All lines below containing "идеи" are to be listed.

SUPPLIED RECORDS:

++++++++++++++++++++

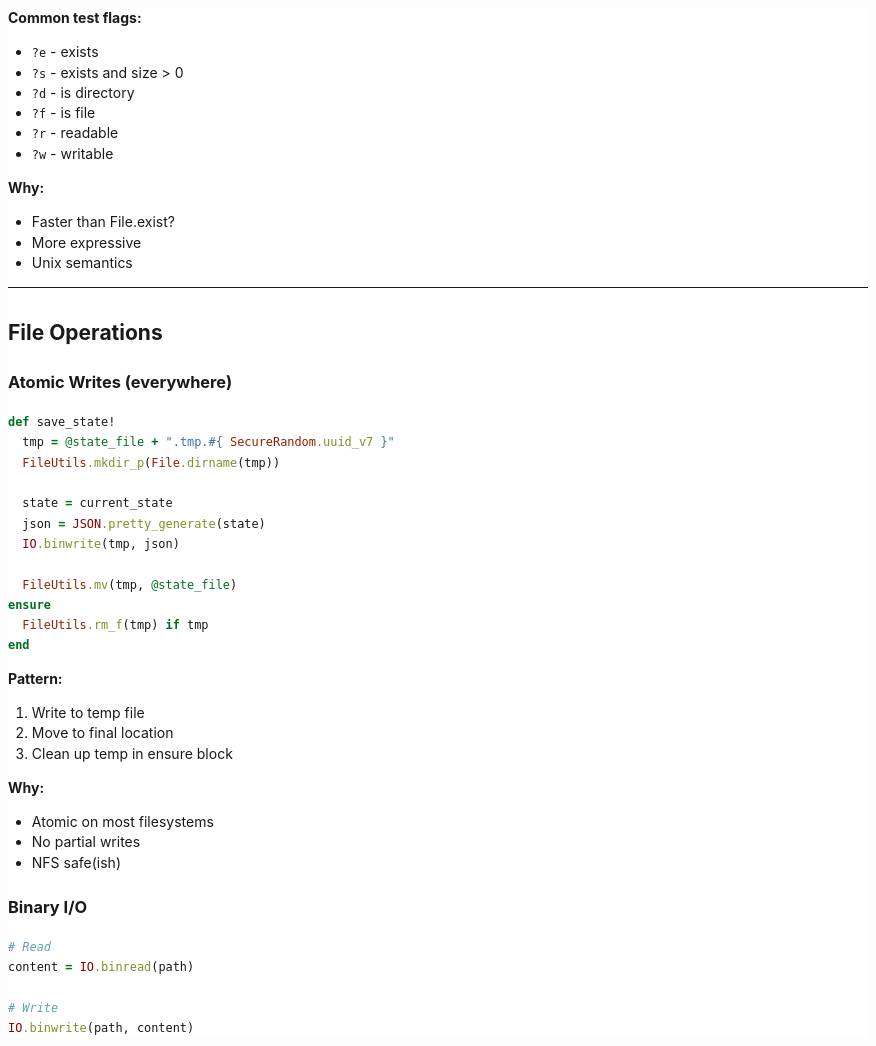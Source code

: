**Common test flags:**
- `?e` - exists
- `?s` - exists and size > 0
- `?d` - is directory
- `?f` - is file
- `?r` - readable
- `?w` - writable

**Why:**
- Faster than File.exist?
- More expressive
- Unix semantics

---

## File Operations

### Atomic Writes (everywhere)

```ruby
def save_state!
  tmp = @state_file + ".tmp.#{ SecureRandom.uuid_v7 }"
  FileUtils.mkdir_p(File.dirname(tmp))

  state = current_state
  json = JSON.pretty_generate(state)
  IO.binwrite(tmp, json)

  FileUtils.mv(tmp, @state_file)
ensure
  FileUtils.rm_f(tmp) if tmp
end
```

**Pattern:**
1. Write to temp file
2. Move to final location
3. Clean up temp in ensure block

**Why:**
- Atomic on most filesystems
- No partial writes
- NFS safe(ish)

### Binary I/O

```ruby
# Read
content = IO.binread(path)

# Write
IO.binwrite(path, content)
```
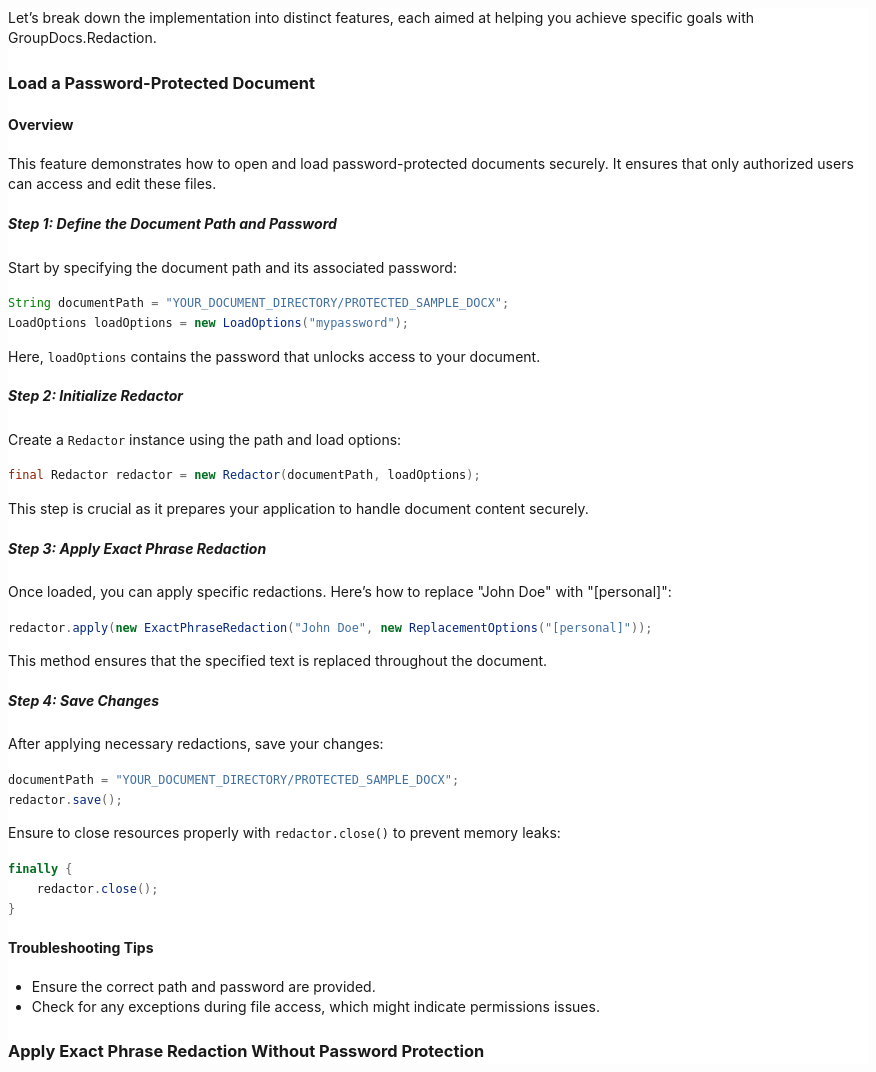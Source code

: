 Let’s break down the implementation into distinct features, each aimed at helping you achieve specific goals with GroupDocs.Redaction.

### Load a Password-Protected Document

#### Overview
This feature demonstrates how to open and load password-protected documents securely. It ensures that only authorized users can access and edit these files.

##### Step 1: Define the Document Path and Password
Start by specifying the document path and its associated password:

```java
String documentPath = "YOUR_DOCUMENT_DIRECTORY/PROTECTED_SAMPLE_DOCX";
LoadOptions loadOptions = new LoadOptions("mypassword");
```

Here, `loadOptions` contains the password that unlocks access to your document.

##### Step 2: Initialize Redactor
Create a `Redactor` instance using the path and load options:

```java
final Redactor redactor = new Redactor(documentPath, loadOptions);
```

This step is crucial as it prepares your application to handle document content securely.

##### Step 3: Apply Exact Phrase Redaction
Once loaded, you can apply specific redactions. Here’s how to replace "John Doe" with "[personal]":

```java
redactor.apply(new ExactPhraseRedaction("John Doe", new ReplacementOptions("[personal]"));
```

This method ensures that the specified text is replaced throughout the document.

##### Step 4: Save Changes
After applying necessary redactions, save your changes:

```java
documentPath = "YOUR_DOCUMENT_DIRECTORY/PROTECTED_SAMPLE_DOCX";
redactor.save();
```

Ensure to close resources properly with `redactor.close()` to prevent memory leaks:

```java
finally {
    redactor.close();
}
```

#### Troubleshooting Tips
- Ensure the correct path and password are provided.
- Check for any exceptions during file access, which might indicate permissions issues.

### Apply Exact Phrase Redaction Without Password Protection
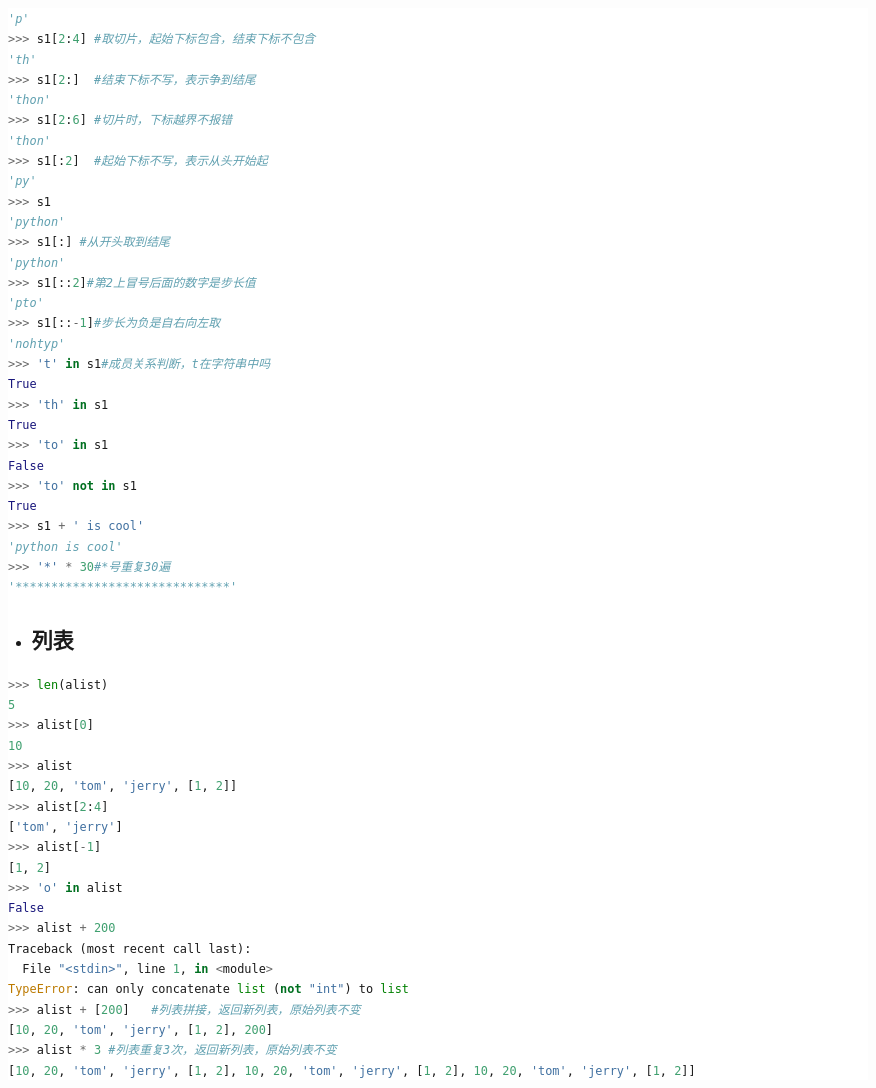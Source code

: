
 ```python
'p'
>>> s1[2:4]	#取切片，起始下标包含，结束下标不包含
'th'
>>> s1[2:]	#结束下标不写，表示争到结尾
'thon'
>>> s1[2:6]	#切片时，下标越界不报错
'thon'
>>> s1[:2]  #起始下标不写，表示从头开始起
'py'
>>> s1
'python'
>>> s1[:] #从开头取到结尾
'python'
>>> s1[::2]#第2上冒号后面的数字是步长值
'pto'
>>> s1[::-1]#步长为负是自右向左取
'nohtyp'
>>> 't' in s1#成员关系判断，t在字符串中吗
True
>>> 'th' in s1
True
>>> 'to' in s1
False
>>> 'to' not in s1
True
>>> s1 + ' is cool'
'python is cool'
>>> '*' * 30#*号重复30遍
'******************************'

```

- 列表
  - 

```python
>>> len(alist)
5
>>> alist[0]
10
>>> alist
[10, 20, 'tom', 'jerry', [1, 2]]
>>> alist[2:4]
['tom', 'jerry']
>>> alist[-1]
[1, 2]
>>> 'o' in alist
False
>>> alist + 200
Traceback (most recent call last):
  File "<stdin>", line 1, in <module>
TypeError: can only concatenate list (not "int") to list
>>> alist + [200]	#列表拼接，返回新列表，原始列表不变
[10, 20, 'tom', 'jerry', [1, 2], 200]
>>> alist * 3 #列表重复3次，返回新列表，原始列表不变
[10, 20, 'tom', 'jerry', [1, 2], 10, 20, 'tom', 'jerry', [1, 2], 10, 20, 'tom', 'jerry', [1, 2]]

```
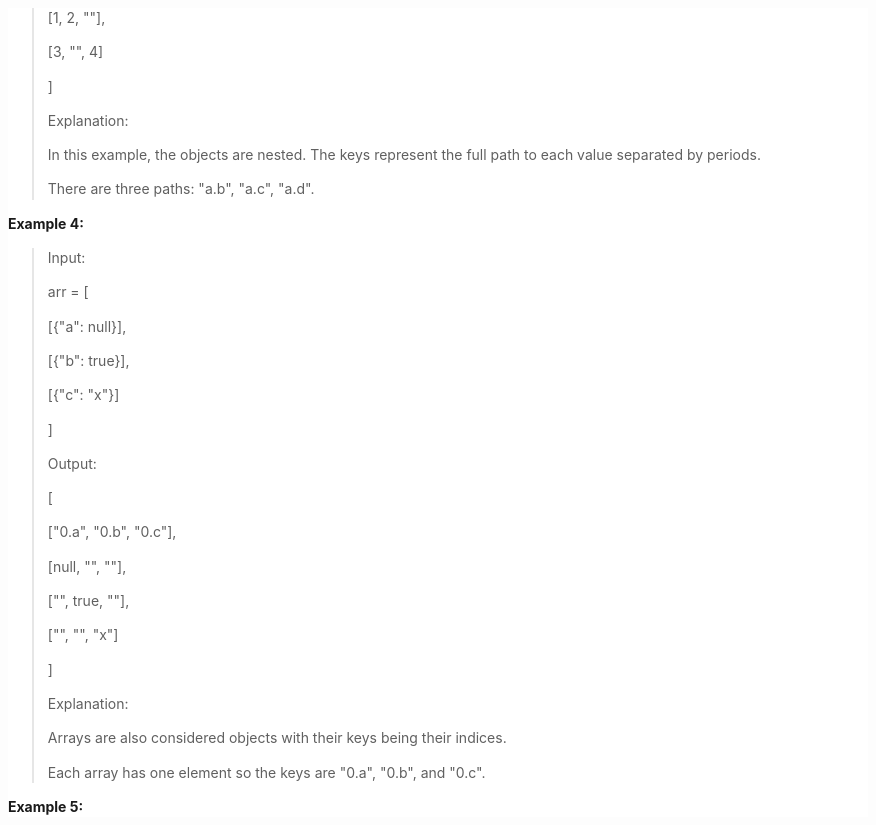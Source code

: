 >   [1, 2, ""],
> 
>   [3, "", 4]
> 
> ]
> 
> 
> 
> Explanation:
> 
> In this example, the objects are nested. The keys represent the full path to each value separated by periods.
> 
> There are three paths: "a.b", "a.c", "a.d".

**Example 4:**

> Input: 
> 
> arr = [
> 
>   [{"a": null}],
> 
>   [{"b": true}],
> 
>   [{"c": "x"}]
> 
> ]
> 
> Output: 
> 
> [
> 
>   ["0.a", "0.b", "0.c"],
> 
>   [null, "", ""],
> 
>   ["", true, ""],
> 
>   ["", "", "x"]
> 
> ]
> 
> 
> 
> Explanation:
> 
> Arrays are also considered objects with their keys being their indices.
> 
> Each array has one element so the keys are "0.a", "0.b", and "0.c".

**Example 5:**
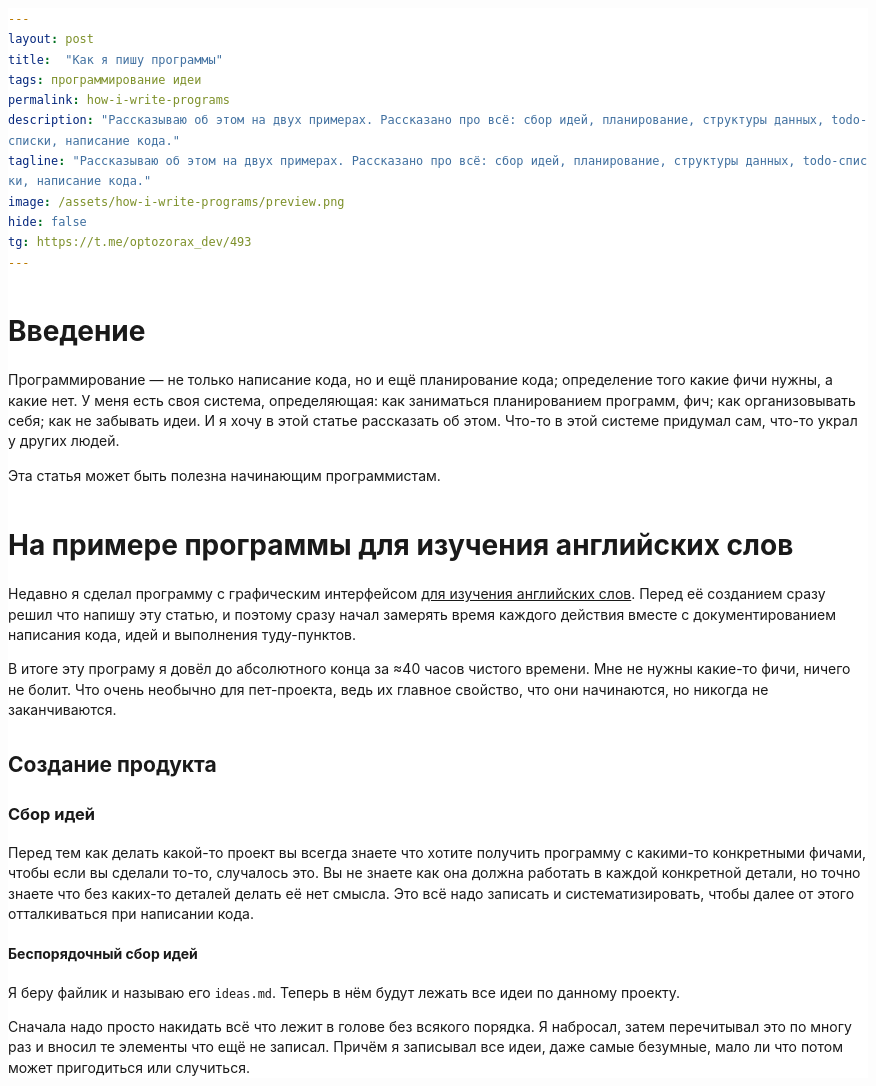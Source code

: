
 ```yaml
---
layout: post
title:  "Как я пишу программы"
tags: программирование идеи
permalink: how-i-write-programs
description: "Рассказываю об этом на двух примерах. Рассказано про всё: сбор идей, планирование, структуры данных, todo-списки, написание кода."
tagline: "Рассказываю об этом на двух примерах. Рассказано про всё: сбор идей, планирование, структуры данных, todo-списки, написание кода."
image: /assets/how-i-write-programs/preview.png
hide: false
tg: https://t.me/optozorax_dev/493
---
```


# Введение

Программирование — не только написание кода, но и ещё планирование кода; определение того какие фичи нужны, а какие нет. У меня есть своя система, определяющая: как заниматься планированием программ, фич; как организовывать себя; как не забывать идеи. И я хочу в этой статье рассказать об этом. Что-то в этой системе придумал сам, что-то украл у других людей.

Эта статья может быть полезна начинающим программистам.

# На примере программы для изучения английских слов

Недавно я сделал программу с графическим интерфейсом [для изучения английских слов](/learn-words-post). Перед её созданием сразу решил что напишу эту статью, и поэтому сразу начал замерять время каждого действия вместе с документированием написания кода, идей и выполнения туду-пунктов. 

В итоге эту програму я довёл до абсолютного конца за ≈40 часов чистого времени. Мне не нужны какие-то фичи, ничего не болит. Что очень необычно для пет-проекта, ведь их главное свойство, что они начинаются, но никогда не заканчиваются.

## Создание продукта

### Сбор идей

Перед тем как делать какой-то проект вы всегда знаете что хотите получить программу с какими-то конкретными фичами, чтобы если вы сделали то-то, случалось это. Вы не знаете как она должна работать в каждой конкретной детали, но точно знаете что без каких-то деталей делать её нет смысла. Это всё надо записать и систематизировать, чтобы далее от этого отталкиваться при написании кода.

#### Беспорядочный сбор идей

Я беру файлик и называю его `ideas.md`. Теперь в нём будут лежать все идеи по данному проекту.

Сначала надо просто накидать всё что лежит в голове без всякого порядка. Я набросал, затем перечитывал это по многу раз и вносил те элементы что ещё не записал. Причём я записывал все идеи, даже самые безумные, мало ли что потом может пригодиться или случиться.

++++++++++++++++++++

WORKED SOLUTION:
tags: программирование идеи
Программирование — не только написание кода, но и ещё планирование кода; определение того какие фичи нужны, а какие нет. У меня есть своя система, определяющая: как заниматься планированием программ, фич; как организовывать себя; как не забывать идеи. И я хочу в этой статье рассказать об этом. Что-то в этой системе придумал сам, что-то украл у других людей.
Я беру файлик и называю его `ideas.md`. Теперь в нём будут лежать все идеи по данному проекту.
Сначала надо просто накидать всё что лежит в голове без всякого порядка. Я набросал, затем перечитывал это по многу раз и вносил те элементы что ещё не записал. Причём я записывал все идеи, даже самые безумные, мало ли что потом может пригодиться или случиться.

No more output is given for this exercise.